Big Brother 4 was the fourth season of the reality show Big Brother in Bulgaria. It was aired on Nova Television and Nova+. The show launched on 22 September 2008 and continued for 3 months (12 weeks), ended on 14 December 2008, lasted for total of 84 days which is the shortest regular Big Brother season so far in Bulgaria.

The prize was 300,000 leva, which was the highest in the history of Big Brother Bulgaria. Milen Tsvetkov was the host of the show.

Former VIP Brother 2 housemate Veneta Raykova was the host of a new late-night talk-show called Little Sister. Rumen Lukanov was the host of the interactive part of the show.

The show was aired at 20:00 from Monday to Saturday. Weekly live shows are on Monday and Thursday. And after 22:30 on Sunday. Nova+ aired short live stream from the house at 10:00, 13:00, 16:00, 19:00 and 22:30. Replay episodes aired on Nova Television were broadcast at 18:00 the next day. The talk show Little Sister was aired on Monday and Thursday at 23:45.

Georgi Alurkov is the winner of this season.

==Housemates==
From 22 June 2008 until 22 July 2008, auditions were held in the ten biggest cities in Bulgaria – Pleven, Veliko Tarnovo, Rousse, Shumen, Varna, Bourgas, Stara Zagora, Plovdiv, Blagoevgrad and Sofia. 13,955 candidates in total showed, 2,700 of which were in Sofia. The third and final round of the auditions was held in Sofia from 20 July 208 to 10 August 2008, with 415 candidates.

On 15 September 2008, ten of the selected housemates were isolated in separate secret places. Ten women entered the house on 22 September 2008. Originally, an eleventh housemate – Neli was expected to enter the house. However, she lost consciousness before entering the show and was decided not to take part. Instead, Violeta entered the show the next day.

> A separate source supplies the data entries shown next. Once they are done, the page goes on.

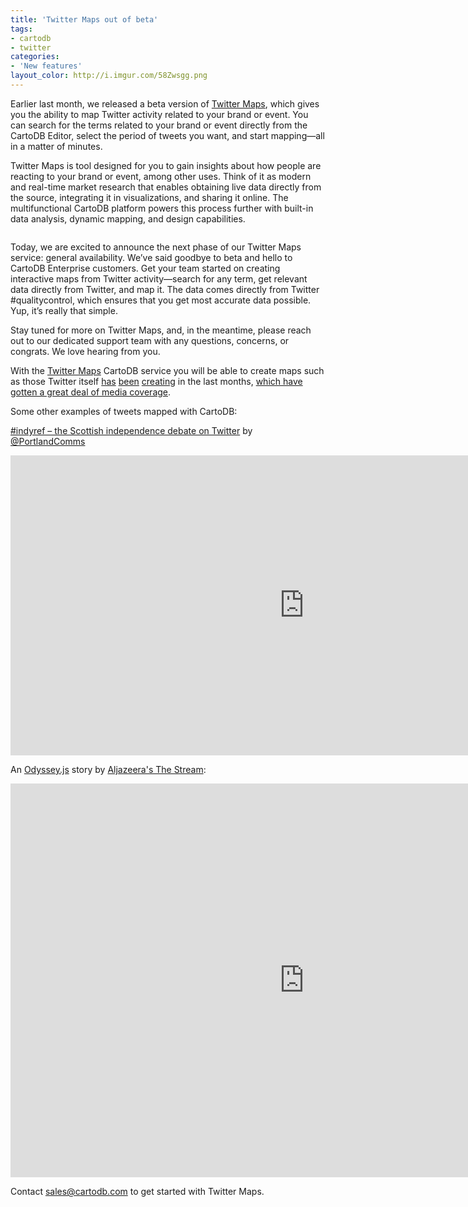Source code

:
 ```yaml
---
title: 'Twitter Maps out of beta'
tags:
- cartodb
- twitter
categories:
- 'New features'
layout_color: http://i.imgur.com/58Zwsgg.png
---
```


Earlier last month, we released a beta version of [Twitter Maps](http://cartodb.com/solutions/twitter-maps), which gives you the ability to map Twitter activity related to your brand or event. You can search for the terms related to your brand or event directly from the CartoDB Editor, select the period of tweets you want, and start mapping—all in a matter of minutes. 

Twitter Maps is tool designed for you to gain insights about how people are reacting to your brand or event, among other uses.  Think of it as modern and real-time market research that enables obtaining live data directly from the source, integrating it in visualizations, and sharing it online. The multifunctional CartoDB platform powers this process further with built-in data analysis, dynamic mapping, and design capabilities. 

<div class="wrap"><p class="wrap-border"><img src="http://i.imgur.com/d3GSSYQ.gif" alt="" /></p></div>

Today, we are excited to announce the next phase of our Twitter Maps service: general availability. We’ve said goodbye to beta and hello to CartoDB Enterprise customers. Get your team started on creating interactive maps from Twitter activity—search for any term, get relevant data directly from Twitter, and map it. The data comes directly from Twitter #qualitycontrol, which ensures that you get most accurate data possible. Yup, it’s really that simple. 

Stay tuned for more on Twitter Maps, and, in the meantime,  please reach out to our dedicated support team with any questions, concerns, or congrats. We love hearing from you. 

With the [Twitter Maps](http://cartodb.com/solutions/twitter-maps) CartoDB service you will be able to create maps such as those Twitter itself [has](http://cartodb.com/v/worldcup/brazil-croatia/#/2/24.5/-7.0/0) [been](https://cartodb.com/gallery/twitter-sunrise/) [creating](https://cartodb.com/gallery/twitter-india-elections/) in the last months, [which have gotten a great deal of media coverage](http://blog.cartodb.com/cartodb-twitter-maps-in-today-yahoo-espn-time-cnbc/). 

Some other examples of tweets mapped with CartoDB:

[#indyref – the Scottish independence debate on Twitter](http://www.portland-communications.com/2014/08/indyref-scottish-independence-debate-on-twitter/#sthash.EgN4drSp.dpuf) by [@PortlandComms](http://www.twitter.com/PortlandComms)

<div class="wrap">
  <div class="wrap-border">
    <iframe width='940' height='480' frameborder='0' src='http://portland.cartodb.com/viz/328dc588-24ab-11e4-824d-0e10bcd91c2b/embed_map' allowfullscreen webkitallowfullscreen mozallowfullscreen oallowfullscreen msallowfullscreen></iframe>
  </div>
</div>

An [Odyssey.js](http://blog.cartodb.com/odyssey-js-new-open-source-tool-to-weave-interactive/) story by [Aljazeera's The Stream]():

<div class="wrap">
  <div class="wrap-border">
    <iframe width='940' height='630' frameborder='0' src='http://stream.aljazeera.com/projects/socialmediaconversation/' allowfullscreen webkitallowfullscreen mozallowfullscreen oallowfullscreen msallowfullscreen></iframe>
  </div>
</div>

Contact <a href="mailto:sales@cartodb.com">sales@cartodb.com</a> to get started with Twitter Maps.
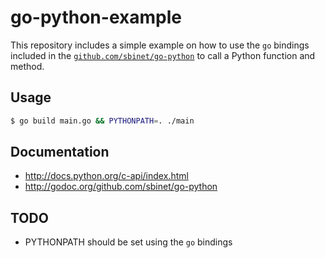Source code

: # go-python-example

This repository includes a simple example on how to use the `go` bindings included in the 
[`github.com/sbinet/go-python`](https://github.com/sbinet/go-python) to call a Python function and method.

## Usage

```bash
$ go build main.go && PYTHONPATH=. ./main
```

## Documentation

- http://docs.python.org/c-api/index.html
- http://godoc.org/github.com/sbinet/go-python

## TODO

- PYTHONPATH should be set using the `go` bindings
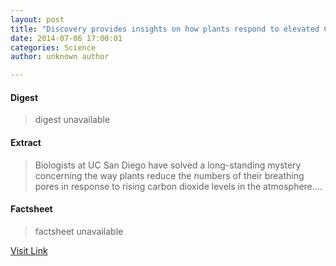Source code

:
 ```yaml
---
layout: post
title: "Discovery provides insights on how plants respond to elevated CO2 levels"
date: 2014-07-06 17:00:01
categories: Science
author: unknown author

---
```



#### Digest
>digest unavailable

#### Extract
>Biologists at UC San Diego have solved a long-standing mystery concerning the way plants reduce the numbers of their breathing pores in response to rising carbon dioxide levels in the atmosphere....

#### Factsheet
>factsheet unavailable

[Visit Link](http://phys.org/news323856466.html)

Eleven men entered the house on Day 4. On Day 10, one of them – Tsvetan, was sent into the women's part of the house, and one of the women – Irena, into the men's.

Two new housemates – Ventsislav and Denislav, entered the house on Day 53. Denislav was chosen by the viewers, and Ventsislav – by the female housemates in the house.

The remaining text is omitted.